[Goal of the exercise]
For this listing, the lines between the one holding "date = 2025-05-22" and the one holding "le remplacement des", inclusive, must be set down exactly.

[Extracted data]

----------

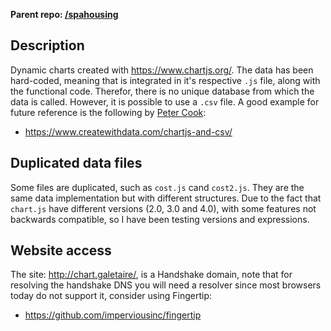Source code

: **Parent repo: [/spahousing](https://github.com/galetaire/spahousing)**

## Description

Dynamic charts created with https://www.chartjs.org/. The data has been hard-coded, meaning that is integrated in it's respective ``.js`` file, along with the functional code. Therefor, there is no unique database from which the data is called. However, it is possible to use a ``.csv`` file. A good example for future reference is the following by [Peter Cook](https://twitter.com/peter_r_cook):
* https://www.createwithdata.com/chartjs-and-csv/

## Duplicated data files

Some files are duplicated, such as ``cost.js`` cand ``cost2.js``. They are the same data implementation but with different structures. Due to the fact that ``chart.js`` have different versions (2.0, 3.0 and 4.0), with some features not backwards compatible, so I have been testing versions and expressions.

## Website access

The site: http://chart.galetaire/, is a Handshake domain, note that for resolving the handshake DNS you will need a resolver since most browsers today do not support it, consider using Fingertip:
* https://github.com/imperviousinc/fingertip
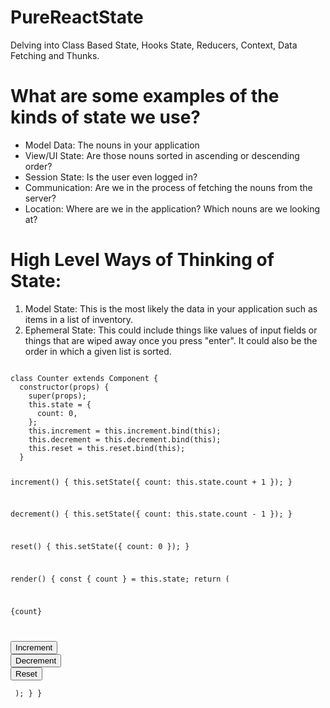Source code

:# PureReactState

Delving into Class Based State, Hooks State, Reducers, Context, Data Fetching and Thunks.

# What are some examples of the kinds of state we use?

- Model Data: The nouns in your application
- View/UI State: Are those nouns sorted in ascending or descending order?
- Session State: Is the user even logged in?
- Communication: Are we in the process of fetching the nouns from the server?
- Location: Where are we in the application? Which nouns are we looking at?

# High Level Ways of Thinking of State:

1. Model State: This is the most likely the data in your application such as items in a list of inventory.
2. Ephemeral State: This could include things like values of input fields or things that are wiped away once you press "enter". It could also be the order in which a given list is sorted.

<code>
class Counter extends Component {
  constructor(props) {
    super(props);
    this.state = {
      count: 0,
    };
    this.increment = this.increment.bind(this);
    this.decrement = this.decrement.bind(this);
    this.reset = this.reset.bind(this);
  }

  increment() {
    this.setState({ count: this.state.count + 1 });
  }

  decrement() {
    this.setState({ count: this.state.count - 1 });
  }

  reset() {
    this.setState({ count: 0 });
  }

  render() {
    const { count } = this.state;
    return (
      <div className="Counter">
        <p className="count">{count}</p>
        <section className="controls">
          <button onClick={this.increment}>Increment</button>
          <button onClick={this.decrement}>Decrement</button>
          <button onClick={this.reset}>Reset</button>
        </section>
      </div>
    );
  }
}
</code>
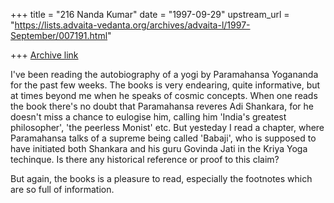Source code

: +++
title = "216 Nanda Kumar"
date = "1997-09-29"
upstream_url = "https://lists.advaita-vedanta.org/archives/advaita-l/1997-September/007191.html"

+++
[Archive link](https://lists.advaita-vedanta.org/archives/advaita-l/1997-September/007191.html)

I've been reading the autobiography of a yogi by Paramahansa
Yogananda for the past few weeks. The books is very endearing,
quite informative, but at times beyond me when he speaks of cosmic
concepts. When one reads the book there's no doubt that Paramahansa
reveres Adi Shankara, for he doesn't miss a chance to eulogise him,
calling him 'India's greatest philosopher', 'the peerless Monist' etc. But
yesteday I read a chapter, where Paramahansa talks of a supreme being
called 'Babaji', who is supposed to have initiated both Shankara and his
guru Govinda Jati in the Kriya Yoga techinque. Is there any historical
reference or proof to this claim?

But again, the books is a pleasure to read, especially the footnotes
which are so full of information.


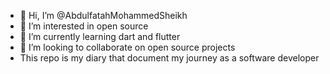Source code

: - 👋 Hi, I’m @AbdulfatahMohammedSheikh
- 👀 I’m interested in open source
- 🌱 I’m currently learning dart and flutter 
- 💞️ I’m looking to collaborate on open source projects
- This repo is my diary that document my journey as a software developer


<!---
AbdulfatahMohammedSheikh/AbdulfatahMohammedSheikh this repo is my diary that document my journey as a software developer.
--->

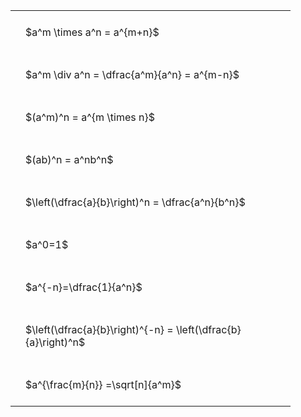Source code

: ---
---

#  
<br>
<style type="text/css">
#T_b854b th.col_heading {
  text-align: left;
  font-size: 1em;
}
#T_b854b td {
  text-align: left;
  font-size: 1em;
  padding: 1.5em;
}
#T_b854b_row0_col0, #T_b854b_row1_col0, #T_b854b_row2_col0, #T_b854b_row3_col0, #T_b854b_row4_col0, #T_b854b_row5_col0, #T_b854b_row6_col0, #T_b854b_row7_col0, #T_b854b_row8_col0 {
  width: 400px;
  white-space: pre-wrap;
}
</style>
<table id="T_b854b">
  <thead>
  </thead>
  <tbody>
    <tr>
      <td id="T_b854b_row0_col0" class="data row0 col0" >$a^m \times a^n = a^{m+n}$</td>
    </tr>
    <tr>
      <td id="T_b854b_row1_col0" class="data row1 col0" >$a^m \div a^n = \dfrac{a^m}{a^n} = a^{m-n}$</td>
    </tr>
    <tr>
      <td id="T_b854b_row2_col0" class="data row2 col0" >$(a^m)^n = a^{m \times n}$</td>
    </tr>
    <tr>
      <td id="T_b854b_row3_col0" class="data row3 col0" >$(ab)^n = a^nb^n$</td>
    </tr>
    <tr>
      <td id="T_b854b_row4_col0" class="data row4 col0" >$\left(\dfrac{a}{b}\right)^n = \dfrac{a^n}{b^n}$</td>
    </tr>
    <tr>
      <td id="T_b854b_row5_col0" class="data row5 col0" >$a^0=1$</td>
    </tr>
    <tr>
      <td id="T_b854b_row6_col0" class="data row6 col0" >$a^{-n}=\dfrac{1}{a^n}$</td>
    </tr>
    <tr>
      <td id="T_b854b_row7_col0" class="data row7 col0" >$\left(\dfrac{a}{b}\right)^{-n} = \left(\dfrac{b}{a}\right)^n$</td>
    </tr>
    <tr>
      <td id="T_b854b_row8_col0" class="data row8 col0" >$a^{\frac{m}{n}} =\sqrt[n]{a^m}$</td>
    </tr>
  </tbody>
</table>
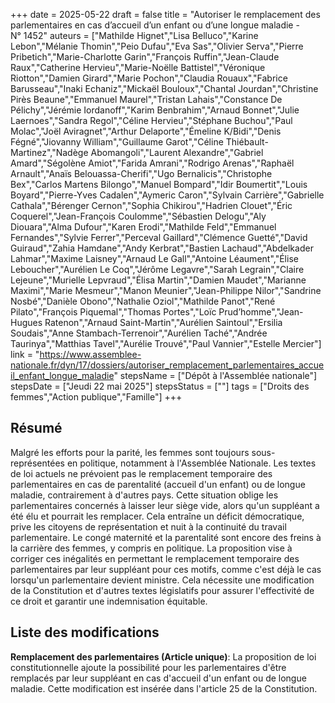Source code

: +++
date = 2025-05-22
draft = false
title = "Autoriser le remplacement des parlementaires en cas d’accueil d’un enfant ou d’une longue maladie - N° 1452"
auteurs = ["Mathilde Hignet","Lisa Belluco","Karine Lebon","Mélanie Thomin","Peio Dufau","Eva Sas","Olivier Serva","Pierre Pribetich","Marie-Charlotte Garin","François Ruffin","Jean-Claude Raux","Catherine Hervieu","Marie-Noëlle Battistel","Véronique Riotton","Damien Girard","Marie Pochon","Claudia Rouaux","Fabrice Barusseau","Inaki Echaniz","Mickaël Bouloux","Chantal Jourdan","Christine Pirès Beaune","Emmanuel Maurel","Tristan Lahais","Constance De Pélichy","Jérémie Iordanoff","Karim Benbrahim","Arnaud Bonnet","Julie Laernoes","Sandra Regol","Céline Hervieu","Stéphane Buchou","Paul Molac","Joël Aviragnet","Arthur Delaporte","Émeline K/Bidi","Denis Fégné","Jiovanny William","Guillaume Garot","Céline Thiébault-Martinez","Nadège Abomangoli","Laurent Alexandre","Gabriel Amard","Ségolène Amiot","Farida Amrani","Rodrigo Arenas","Raphaël Arnault","Anaïs Belouassa-Cherifi","Ugo Bernalicis","Christophe Bex","Carlos Martens Bilongo","Manuel Bompard","Idir Boumertit","Louis Boyard","Pierre-Yves Cadalen","Aymeric Caron","Sylvain Carrière","Gabrielle Cathala","Bérenger Cernon","Sophia Chikirou","Hadrien Clouet","Éric Coquerel","Jean-François Coulomme","Sébastien Delogu","Aly Diouara","Alma Dufour","Karen Erodi","Mathilde Feld","Emmanuel Fernandes","Sylvie Ferrer","Perceval Gaillard","Clémence Guetté","David Guiraud","Zahia Hamdane","Andy Kerbrat","Bastien Lachaud","Abdelkader Lahmar","Maxime Laisney","Arnaud Le Gall","Antoine Léaument","Élise Leboucher","Aurélien Le Coq","Jérôme Legavre","Sarah Legrain","Claire Lejeune","Murielle Lepvraud","Élisa Martin","Damien Maudet","Marianne Maximi","Marie Mesmeur","Manon Meunier","Jean-Philippe Nilor","Sandrine Nosbé","Danièle Obono","Nathalie Oziol","Mathilde Panot","René Pilato","François Piquemal","Thomas Portes","Loïc Prud’homme","Jean-Hugues Ratenon","Arnaud Saint-Martin","Aurélien Saintoul","Ersilia Soudais","Anne Stambach-Terrenoir","Aurélien Taché","Andrée Taurinya","Matthias Tavel","Aurélie Trouvé","Paul Vannier","Estelle Mercier"]
link = "https://www.assemblee-nationale.fr/dyn/17/dossiers/autoriser_remplacement_parlementaires_accueil_enfant_longue_maladie"
stepsName = ["Dépôt à l'Assemblée nationale"]
stepsDate = ["Jeudi 22 mai 2025"]
stepsStatus = [""]
tags = ["Droits des femmes","Action publique","Famille"]
+++

## Résumé

Malgré les efforts pour la parité, les femmes sont toujours sous-représentées en politique, notamment à l'Assemblée Nationale. Les textes de loi actuels ne prévoient pas le remplacement temporaire des parlementaires en cas de parentalité (accueil d'un enfant) ou de longue maladie, contrairement à d'autres pays. Cette situation oblige les parlementaires concernés à laisser leur siège vide, alors qu'un suppléant a été élu et pourrait les remplacer. Cela entraîne un déficit démocratique, prive les citoyens de représentation et nuit à la continuité du travail parlementaire. Le congé maternité et la parentalité sont encore des freins à la carrière des femmes, y compris en politique. La proposition vise à corriger ces inégalités en permettant le remplacement temporaire des parlementaires par leur suppléant pour ces motifs, comme c'est déjà le cas lorsqu'un parlementaire devient ministre. Cela nécessite une modification de la Constitution et d'autres textes législatifs pour assurer l'effectivité de ce droit et garantir une indemnisation équitable.

## Liste des modifications

**Remplacement des parlementaires (Article unique)**: La proposition de loi constitutionnelle ajoute la possibilité pour les parlementaires d'être remplacés par leur suppléant en cas d'accueil d'un enfant ou de longue maladie. Cette modification est insérée dans l'article 25 de la Constitution.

----------

[Exercise answer]
date = 2025-05-22
draft = false
title = "Autoriser le remplacement des parlementaires en cas d’accueil d’un enfant ou d’une longue maladie - N° 1452"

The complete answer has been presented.